[Task to complete]
Write out all of the records precisely. Skip anything that is a picture.

[Items from a dataset]
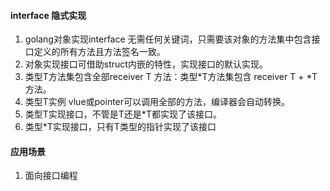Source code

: #### interface 隐式实现
1. golang对象实现interface 无需任何关键词，只需要该对象的方法集中包含接口定义的所有方法且方法签名一致。
2. 对象实现接口可借助struct内嵌的特性，实现接口的默认实现。
3. 类型T方法集包含全部receiver T 方法：类型*T方法集包含 receiver T + *T 方法。
4. 类型T实例 vlue或pointer可以调用全部的方法，编译器会自动转换。
5. 类型T实现接口，不管是T还是*T都实现了该接口。
6. 类型*T实现接口，只有T类型的指针实现了该接口

#### 应用场景
1. 面向接口编程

[Solution for this problem]
Source code

: #### interface 隐式实现
1. golang对象实现interface 无需任何关键词，只需要该对象的方法集中包含接口定义的所有方法且方法签名一致。
2. 对象实现接口可借助struct内嵌的特性，实现接口的默认实现。
3. 类型T方法集包含全部receiver T 方法：类型*T方法集包含 receiver T + *T 方法。
4. 类型T实例 vlue或pointer可以调用全部的方法，编译器会自动转换。
5. 类型T实现接口，不管是T还是*T都实现了该接口。
6. 类型*T实现接口，只有T类型的指针实现了该接口

#### 应用场景
1. 面向接口编程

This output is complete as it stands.